* **Records to use**

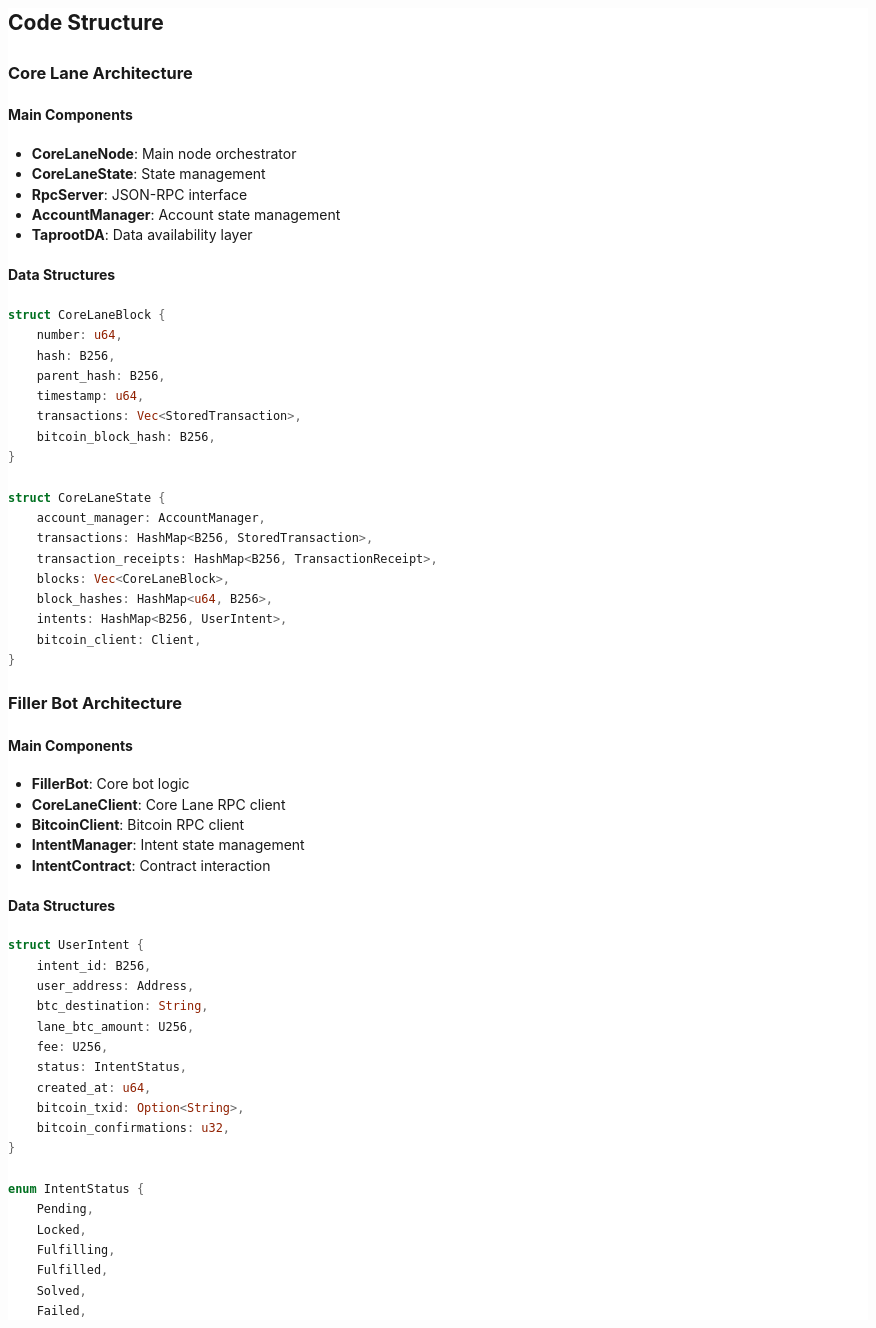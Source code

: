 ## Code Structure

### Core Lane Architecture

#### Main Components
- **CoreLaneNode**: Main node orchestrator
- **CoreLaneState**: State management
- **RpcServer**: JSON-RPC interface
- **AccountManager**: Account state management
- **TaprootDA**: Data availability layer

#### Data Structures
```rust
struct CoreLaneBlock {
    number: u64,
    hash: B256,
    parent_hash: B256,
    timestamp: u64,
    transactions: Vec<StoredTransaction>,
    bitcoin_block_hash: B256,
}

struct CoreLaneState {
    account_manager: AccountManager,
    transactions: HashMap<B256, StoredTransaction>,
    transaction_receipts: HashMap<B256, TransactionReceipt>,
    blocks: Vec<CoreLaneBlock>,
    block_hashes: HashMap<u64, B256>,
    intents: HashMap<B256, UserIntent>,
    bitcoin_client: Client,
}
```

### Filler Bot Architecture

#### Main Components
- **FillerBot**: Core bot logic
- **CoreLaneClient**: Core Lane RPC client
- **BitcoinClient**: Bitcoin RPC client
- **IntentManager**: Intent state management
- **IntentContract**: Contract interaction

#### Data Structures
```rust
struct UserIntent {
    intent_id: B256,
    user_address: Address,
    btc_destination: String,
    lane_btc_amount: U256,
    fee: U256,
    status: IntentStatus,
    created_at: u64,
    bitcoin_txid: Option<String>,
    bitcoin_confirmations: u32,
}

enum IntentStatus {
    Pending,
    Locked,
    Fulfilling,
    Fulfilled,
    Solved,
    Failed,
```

---

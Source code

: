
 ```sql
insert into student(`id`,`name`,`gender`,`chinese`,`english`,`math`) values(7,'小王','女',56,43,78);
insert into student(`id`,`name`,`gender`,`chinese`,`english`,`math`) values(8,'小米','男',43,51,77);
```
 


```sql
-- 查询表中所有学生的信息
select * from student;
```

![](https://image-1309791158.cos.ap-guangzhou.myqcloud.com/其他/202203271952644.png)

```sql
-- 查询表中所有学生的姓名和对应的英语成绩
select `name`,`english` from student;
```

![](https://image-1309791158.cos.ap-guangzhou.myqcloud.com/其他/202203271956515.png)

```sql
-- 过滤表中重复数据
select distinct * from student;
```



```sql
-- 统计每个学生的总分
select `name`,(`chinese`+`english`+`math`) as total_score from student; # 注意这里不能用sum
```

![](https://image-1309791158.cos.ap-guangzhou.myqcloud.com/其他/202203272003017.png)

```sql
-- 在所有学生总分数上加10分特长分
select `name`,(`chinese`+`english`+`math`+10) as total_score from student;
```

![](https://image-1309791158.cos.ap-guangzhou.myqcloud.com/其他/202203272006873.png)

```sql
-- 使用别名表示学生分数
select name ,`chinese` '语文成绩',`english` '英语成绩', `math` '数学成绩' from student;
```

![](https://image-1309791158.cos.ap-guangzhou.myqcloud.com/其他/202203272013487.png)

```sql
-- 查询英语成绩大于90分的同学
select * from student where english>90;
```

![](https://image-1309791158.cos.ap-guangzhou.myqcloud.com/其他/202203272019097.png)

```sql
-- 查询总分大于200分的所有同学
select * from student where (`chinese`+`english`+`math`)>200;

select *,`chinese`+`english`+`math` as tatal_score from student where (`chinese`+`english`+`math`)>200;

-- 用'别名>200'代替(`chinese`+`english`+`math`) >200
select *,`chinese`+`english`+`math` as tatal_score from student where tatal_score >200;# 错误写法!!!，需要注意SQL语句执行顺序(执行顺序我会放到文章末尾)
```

...

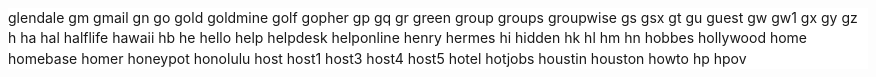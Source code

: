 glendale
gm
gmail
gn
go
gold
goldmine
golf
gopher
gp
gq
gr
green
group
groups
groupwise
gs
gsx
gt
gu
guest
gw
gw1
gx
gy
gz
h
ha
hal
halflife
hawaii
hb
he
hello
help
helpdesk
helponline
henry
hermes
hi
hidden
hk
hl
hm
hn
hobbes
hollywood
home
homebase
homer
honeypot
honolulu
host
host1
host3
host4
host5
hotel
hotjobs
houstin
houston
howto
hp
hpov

* **Task instructions**
Return all lines of the material above in which the word "IntentStatus" occurs.

* **Answer to this task**
    status: IntentStatus,
enum IntentStatus {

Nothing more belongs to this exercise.